Cierto es que he sido y soy crítico constructivo con las empresas y profesionales (la danza del viajero perdido) que no han decidido buscar con coraje, ni escuchar activamente cómo romper con las reglas de los viejos estilos de dirección (formas, maneras, códigos que no casan con nuestro espíritu como personas) ¿Es más rentable invertir en desarrollar talento de liderazgo o, por el contrario, es más razonable invertir en adquirirlo?.
Convendréis que los resultados productivos llegaban a las empresas casi solos. El sistema ha cambiado por lo que es necesario un cambio de directivos y cultura de empresa. ¿Cómo se logra?, ¿Existen mejores enfoques que otros para desarrollar directivos?, ¿Qué puede aportar el coaching en acción teatral?
El coaching en acción teatral de acuerdo a las nuevas corrientes teóricas – filosóficas acerca del proceso de aprendizaje utiliza las técnicas del arte escénico y Gestalt, para obtener resultados vivenciales de una forma más empírica, menos estresante, y por supuesto muy distante de los cánones tradicionales del aprendizaje conservador y cognitivo.
Me baso en la idea de que para entender las competencias a desarrollar hay que experimentarlas, no basta con leerlas o escucharlas.
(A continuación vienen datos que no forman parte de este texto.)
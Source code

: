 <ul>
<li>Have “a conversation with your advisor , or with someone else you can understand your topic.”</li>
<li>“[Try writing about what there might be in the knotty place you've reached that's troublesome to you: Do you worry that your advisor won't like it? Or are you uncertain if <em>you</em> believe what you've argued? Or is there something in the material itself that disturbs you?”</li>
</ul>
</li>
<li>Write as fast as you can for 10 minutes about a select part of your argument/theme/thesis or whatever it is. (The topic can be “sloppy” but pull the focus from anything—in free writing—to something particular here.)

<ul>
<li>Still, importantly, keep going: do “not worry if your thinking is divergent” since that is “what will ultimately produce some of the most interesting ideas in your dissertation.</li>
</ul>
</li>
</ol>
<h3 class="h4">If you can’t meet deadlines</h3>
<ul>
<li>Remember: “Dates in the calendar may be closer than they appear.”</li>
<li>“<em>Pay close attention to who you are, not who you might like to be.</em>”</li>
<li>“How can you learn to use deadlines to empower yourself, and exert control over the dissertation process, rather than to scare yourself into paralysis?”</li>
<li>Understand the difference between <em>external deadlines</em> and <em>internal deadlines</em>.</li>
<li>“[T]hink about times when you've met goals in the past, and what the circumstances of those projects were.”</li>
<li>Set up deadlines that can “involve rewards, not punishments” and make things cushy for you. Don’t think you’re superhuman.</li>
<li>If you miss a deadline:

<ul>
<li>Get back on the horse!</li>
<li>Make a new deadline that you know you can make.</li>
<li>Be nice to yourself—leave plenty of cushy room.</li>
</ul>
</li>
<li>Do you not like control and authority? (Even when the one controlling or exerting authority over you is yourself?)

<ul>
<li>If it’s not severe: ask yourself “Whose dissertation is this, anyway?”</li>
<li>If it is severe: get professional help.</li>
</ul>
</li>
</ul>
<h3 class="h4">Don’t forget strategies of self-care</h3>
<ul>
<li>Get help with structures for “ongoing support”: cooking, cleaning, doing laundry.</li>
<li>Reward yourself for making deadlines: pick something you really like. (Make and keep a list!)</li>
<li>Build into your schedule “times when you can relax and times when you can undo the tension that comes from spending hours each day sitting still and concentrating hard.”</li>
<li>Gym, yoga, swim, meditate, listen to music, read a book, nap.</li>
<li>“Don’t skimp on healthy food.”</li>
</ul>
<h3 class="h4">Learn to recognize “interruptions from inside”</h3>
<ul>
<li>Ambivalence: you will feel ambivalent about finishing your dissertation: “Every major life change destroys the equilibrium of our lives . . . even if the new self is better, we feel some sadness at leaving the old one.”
De hecho honestamente se consiguen resultados espectaculares al ayudar a las personas a tomar decisiones, superar los miedos como un acto instantáneo de desaprendizaje.
Se trata de mover al coachee hacia “darse cuenta” desde el mismo rigor y compromiso que los directivos y sus áreas de negocio necesitan en sus relaciones humanas, creatividad y emoción sobre ejes fundamentales: Cuerpo, voz, intuiciones, mente y emociones. Observo con frecuencia cuanta libertad y amor hay en las personas cuando juegan desde su yo subconsciente, cuando despiertan su conciencia es como si conectaran un puente desde hoy al futuro.
Siempre me dicen que es una experiencia que nunca olvidarán, que fueron niños nuevamente, capaces de crear, dejando de lado el temor al ridículo, sintiéndose por un minuto artistas, expresando con su cuerpo, desarrollando sus habilidades y volviendo a recuperar la conexión consigo mismo, sin trabas, sin prejuicios.
Vivo, respiro y me alimento de la esencia de la pasión y sonrisa que ponen los coachees en su trabajo personal y profesional. Si las coachees (los directivos) supieran que detrás de cada ejercicio teatral están dando lo mejor de sí mismos seguro que no pondríamos tantas resistencias a este pequeño secreto de la vida que es poner talento y humanismo al servicio de ser tu mismo.
Todos necesitamos sentirnos alineados con lo que hacemos y pensamos para dar lo mejor de nosotros mismos, todos necesitamos imaginar y sentirnos escuchados para mantener intactos nuestros sueños e ilusiones. ¿El reto? ¡Seguir aprendiendo!